Esta dicotomia foi plenamente sanada com a opção majoritaria dos juristas

brasileiros e extrangeiros pelos preceitos jus positivistas no século XX. Diante da

incapacidade da lógica e da ciência formal em lidar com elementos metafísicos,

optou-se pelo tangível, pelo factível e pelo facilmente mensurável.

Acontece que a lógica formal e a ciência apresentaram suas limitações e, como já

vimos no segundo capítulo, pensadores como Edgar Morin, Karl Popper, Thomas

Kuhn, entre outros, apresentaram isso de modo bastante contundente.

A lógica formal e dialética se viu superada por um novo modelo de lógica, a

dialógica, como vimos no capítulo anterior. Seria, então, o momento para

resgatarmos a discução jus naturalista em um modelo dialógico?

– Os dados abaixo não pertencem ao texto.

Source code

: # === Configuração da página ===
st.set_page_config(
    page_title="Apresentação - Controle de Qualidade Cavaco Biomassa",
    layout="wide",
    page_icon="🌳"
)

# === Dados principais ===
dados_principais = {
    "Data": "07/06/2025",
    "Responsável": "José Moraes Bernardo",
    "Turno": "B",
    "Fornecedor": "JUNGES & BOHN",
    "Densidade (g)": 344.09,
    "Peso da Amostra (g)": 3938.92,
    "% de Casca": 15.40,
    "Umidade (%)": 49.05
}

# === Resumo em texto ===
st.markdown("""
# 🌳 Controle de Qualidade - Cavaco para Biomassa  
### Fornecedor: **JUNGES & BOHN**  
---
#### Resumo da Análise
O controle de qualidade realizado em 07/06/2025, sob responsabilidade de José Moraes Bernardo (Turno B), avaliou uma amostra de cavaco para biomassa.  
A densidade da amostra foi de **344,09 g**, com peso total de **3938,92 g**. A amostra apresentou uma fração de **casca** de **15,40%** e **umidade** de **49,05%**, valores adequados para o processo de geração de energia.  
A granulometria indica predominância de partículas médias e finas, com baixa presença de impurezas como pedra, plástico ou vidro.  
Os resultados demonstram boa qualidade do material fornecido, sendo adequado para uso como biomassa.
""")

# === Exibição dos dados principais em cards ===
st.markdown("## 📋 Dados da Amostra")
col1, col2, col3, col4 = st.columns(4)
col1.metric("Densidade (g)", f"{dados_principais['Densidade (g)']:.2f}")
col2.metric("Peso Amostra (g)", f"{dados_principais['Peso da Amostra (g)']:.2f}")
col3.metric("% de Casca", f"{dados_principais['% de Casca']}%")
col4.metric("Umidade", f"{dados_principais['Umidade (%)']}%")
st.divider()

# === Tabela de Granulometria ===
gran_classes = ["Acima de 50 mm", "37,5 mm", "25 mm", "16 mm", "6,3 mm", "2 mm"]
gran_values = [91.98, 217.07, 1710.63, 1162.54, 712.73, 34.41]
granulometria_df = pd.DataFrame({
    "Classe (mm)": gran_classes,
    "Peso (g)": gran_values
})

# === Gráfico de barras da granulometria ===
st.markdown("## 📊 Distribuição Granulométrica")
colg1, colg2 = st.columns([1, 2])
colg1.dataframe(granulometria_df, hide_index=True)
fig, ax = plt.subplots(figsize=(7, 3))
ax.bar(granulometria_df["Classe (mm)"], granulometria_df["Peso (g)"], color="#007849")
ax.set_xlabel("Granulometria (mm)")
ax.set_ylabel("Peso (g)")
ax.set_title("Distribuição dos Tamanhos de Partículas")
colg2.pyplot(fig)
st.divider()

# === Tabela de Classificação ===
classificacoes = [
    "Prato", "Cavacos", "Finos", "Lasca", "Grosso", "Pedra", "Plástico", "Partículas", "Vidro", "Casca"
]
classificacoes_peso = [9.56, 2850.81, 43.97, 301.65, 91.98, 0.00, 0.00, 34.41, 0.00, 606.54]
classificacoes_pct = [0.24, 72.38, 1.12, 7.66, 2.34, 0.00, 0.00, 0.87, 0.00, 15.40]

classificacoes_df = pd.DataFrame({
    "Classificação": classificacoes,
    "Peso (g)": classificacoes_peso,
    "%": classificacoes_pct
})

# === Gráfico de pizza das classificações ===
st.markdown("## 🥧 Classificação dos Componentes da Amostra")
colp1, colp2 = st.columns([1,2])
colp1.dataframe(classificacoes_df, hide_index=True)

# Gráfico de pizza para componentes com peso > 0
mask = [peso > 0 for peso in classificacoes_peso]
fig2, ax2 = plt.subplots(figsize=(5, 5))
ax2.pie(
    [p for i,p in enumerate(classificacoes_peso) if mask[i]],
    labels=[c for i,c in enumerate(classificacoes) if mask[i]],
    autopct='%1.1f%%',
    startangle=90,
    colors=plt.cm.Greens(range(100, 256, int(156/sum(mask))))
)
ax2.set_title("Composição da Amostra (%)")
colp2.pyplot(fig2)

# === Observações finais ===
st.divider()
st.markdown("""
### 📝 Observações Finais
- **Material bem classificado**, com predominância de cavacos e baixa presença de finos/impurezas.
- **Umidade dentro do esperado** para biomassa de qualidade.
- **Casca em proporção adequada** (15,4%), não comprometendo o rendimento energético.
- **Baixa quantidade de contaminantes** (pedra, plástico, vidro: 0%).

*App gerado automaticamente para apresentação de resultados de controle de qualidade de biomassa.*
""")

Acreditamos que sim. A contradição entre Direito natural e Direito positivo não se

revela apenas nas posições contrárias entre ambas as doutrinas, mas indica a

possibilidade de complementaridade e de interdependência entre elas na busca do

entendimento dos fatos jurídicos. Há, portanto contradição e inseparabilidade num

mesmo operador.

Relegar um dos modelos de Direito à inferioridade e á obsolescência, é perder de

vista uma forma válida de se compreender o Direito, e que complementa a forma

vigente. O Jus positivismo precisa dialogar com o Jus naturalismo, para obter um

entendimento mais completo que favoreça na busca de uma plenitude de Direitos.

Já demonstramos que o positivismo, o cientificismo, a ideologia jurídica e, portanto,

o jus positivismo é limitado. Uma vez limitado se faz necessário retomar suas

origens e contraposições para que o Direito resgate sua finalidade que é realizar a

jurisdicionalidade com eficácia e, no nosso entender, com justiça. Mas como

resgataríamos dois modelos antagônicos de modo concomitante?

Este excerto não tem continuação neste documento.